Document images with source code:
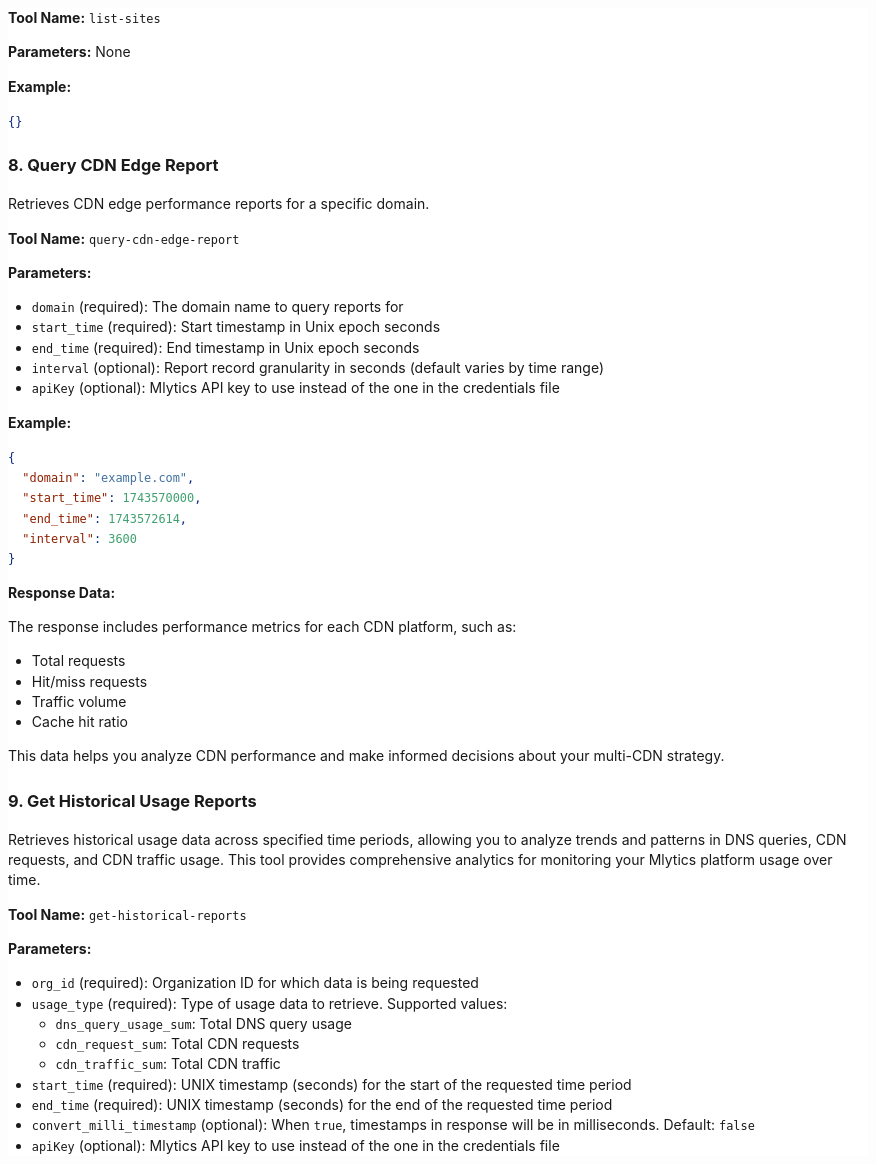 **Tool Name:** `list-sites`

**Parameters:** None

**Example:**

```json
{}
```

### 8. Query CDN Edge Report

Retrieves CDN edge performance reports for a specific domain.

**Tool Name:** `query-cdn-edge-report`

**Parameters:**
- `domain` (required): The domain name to query reports for
- `start_time` (required): Start timestamp in Unix epoch seconds
- `end_time` (required): End timestamp in Unix epoch seconds
- `interval` (optional): Report record granularity in seconds (default varies by time range)
- `apiKey` (optional): Mlytics API key to use instead of the one in the credentials file

**Example:**

```json
{
  "domain": "example.com",
  "start_time": 1743570000,
  "end_time": 1743572614,
  "interval": 3600
}
```

**Response Data:**

The response includes performance metrics for each CDN platform, such as:
- Total requests
- Hit/miss requests
- Traffic volume
- Cache hit ratio

This data helps you analyze CDN performance and make informed decisions about your multi-CDN strategy.

### 9. Get Historical Usage Reports

Retrieves historical usage data across specified time periods, allowing you to analyze trends and patterns in DNS queries, CDN requests, and CDN traffic usage. This tool provides comprehensive analytics for monitoring your Mlytics platform usage over time.

**Tool Name:** `get-historical-reports`

**Parameters:**
- `org_id` (required): Organization ID for which data is being requested
- `usage_type` (required): Type of usage data to retrieve. Supported values:
  - `dns_query_usage_sum`: Total DNS query usage
  - `cdn_request_sum`: Total CDN requests 
  - `cdn_traffic_sum`: Total CDN traffic
- `start_time` (required): UNIX timestamp (seconds) for the start of the requested time period
- `end_time` (required): UNIX timestamp (seconds) for the end of the requested time period
- `convert_milli_timestamp` (optional): When `true`, timestamps in response will be in milliseconds. Default: `false`
- `apiKey` (optional): Mlytics API key to use instead of the one in the credentials file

Assigned task —
Check each line of the entries, and copy the ones that contain "epoch".

Exercise result —
- `start_time` (required): Start timestamp in Unix epoch seconds
- `end_time` (required): End timestamp in Unix epoch seconds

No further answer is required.